It’s worth noting that the rearward axle path means the rear-centre will grow significantly as the suspension compresses, so the back end will feel longer than these numbers suggest.
In addition, the actual seat tube angle gets steeper in the larger frame sizes. This is to counter the effect of the offset seat tube, which otherwise makes for a slacker effective seat angle the higher the saddle height.
According to Forbidden, the effective seat angle (the angle of a line between the bottom bracket and the top of the seatpost) is the same for each frame size.
Combined with the longer rear-centre, this should help tall riders to achieve a nicely centred weight distribution when climbing.
Forbidden Druid ride impressions
It’s not often I get to ride yet-to-be-released bikes on my home trails. Despite the downsizing, the Druid felt remarkably calm at speed, especially when things got steeper Andy Lloyd / Immediate Media
Forbidden doesn’t have any XL bikes right now, so I rode a large, which is smaller than I would choose. On the other hand, I was able to ride it on trails I know well in the Forest of Dean.
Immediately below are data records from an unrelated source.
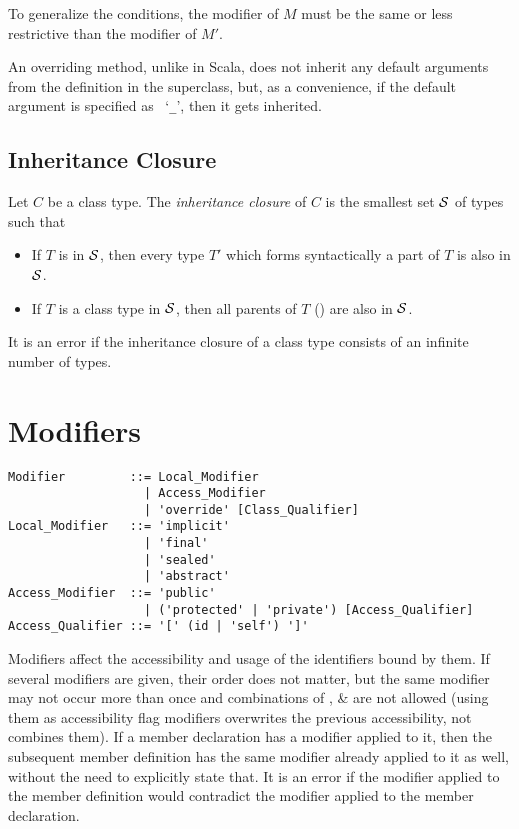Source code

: To generalize the conditions, the modifier of $M$ must be the same or less restrictive than the modifier of $M'$. 

An overriding method, unlike in Scala, does not inherit any default arguments from the definition in the superclass, but, as a convenience, if the default argument is specified as ~`\lstinline!_!', then it gets inherited. 





\subsection{Inheritance Closure}
\label{sec:inheritance-closure}

\newcommand{\inheritclosure}{{\cal S}}

Let $C$ be a class type. The {\em inheritance closure} of $C$ is the smallest set $\inheritclosure$ of types such that
\begin{itemize}
\item If $T$ is in $\inheritclosure$, then every type $T'$ which forms syntactically a part of $T$ is also in $\inheritclosure$. 
\item If $T$ is a class type in $\inheritclosure$, then all parents of $T$ () are also in $\inheritclosure$. 
\end{itemize}
It is an error if the inheritance closure of a class type consists of an infinite number of types. 







\section{Modifiers}
\label{sec:modifiers}

\grammar\begin{lstlisting}
Modifier         ::= Local_Modifier
                   | Access_Modifier
                   | 'override' [Class_Qualifier]
Local_Modifier   ::= 'implicit'
                   | 'final'
                   | 'sealed'
                   | 'abstract'
Access_Modifier  ::= 'public'
                   | ('protected' | 'private') [Access_Qualifier]
Access_Qualifier ::= '[' (id | 'self') ']'
\end{lstlisting}

Modifiers affect the accessibility and usage of the identifiers bound by them. If several modifiers are given, their order does not matter, but the same modifier may not occur more than once and combinations of ,  \&  are not allowed (using them as accessibility flag modifiers overwrites the previous accessibility, not combines them). If a member declaration has a modifier applied to it, then the subsequent member definition has the same modifier already applied to it as well, without the need to explicitly state that. It is an error if the modifier applied to the member definition would contradict the modifier applied to the member declaration.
While the size large was too small for me, it’s well proportioned. The 465mm reach and 65-degree head angle may not leap off the page these days, but remember this is a trail bike. The main problem I had was that I couldn’t get the bars high enough. Looking at the geometry of the XL, with its longer reach and taller stack (which effectively makes the reach longer still) I think it would have suited me well.
The most important thing to say is that this bike does indeed pedal well. Back-pedalling the cranks by hand does reveal some noticeable drag, but when riding, this doesn’t seem to be significant. Familiar climbs and tedious fire-roads were dealt with at least as painlessly as I would expect with similar bikes. Of course, this is not a scientific test of drivetrain drag, but I didn’t “feel” anything holding it back on the short ride.
Owen Pemberton is at the cutting edge of size-specific bike design. A Druid designed to fit me (XL) and him (Medium) have similar front-to-rear proportions Andy Lloyd / Immediate Media
In fact, the Druid climbs well. The suspension doesn’t bob much at all, especially when seated. It stays on top of its travel nicely even when climbing steep gradients.
The 76-degree effective seat tube angle is not the steepest, but with that supportive back end, it’s steep enough. Best of all, the suspension works well even when putting a lot of power through the pedals. Traditional bikes with efficient pedalling platforms (more than 100 percent anti-squat) become firm and hang up over bumps when pedalling, but not this one.
When descending, it soon became clear that the high pivot design didn’t make the Druid a downhill bike. In fact, it felt a bit sticky over small bumps to begin with. Perhaps I was expecting too much from a 130mm back end, but once I’d opened up the shock’s compression damping fully and sped up the rebound a little, it came to life.
When braking hard and pushing into turns, the back end grows. This boosts stability and front-wheel grip (once you get used to it!) Andy Lloyd / Immediate Media
It’s still not going to steamroller over all in its path, but the back-end tracks well and never hung up on big holes or roots. It’s quiet too. I didn’t have the chance to ride over chunky rocky terrain, but I suspect the suspension would excel there.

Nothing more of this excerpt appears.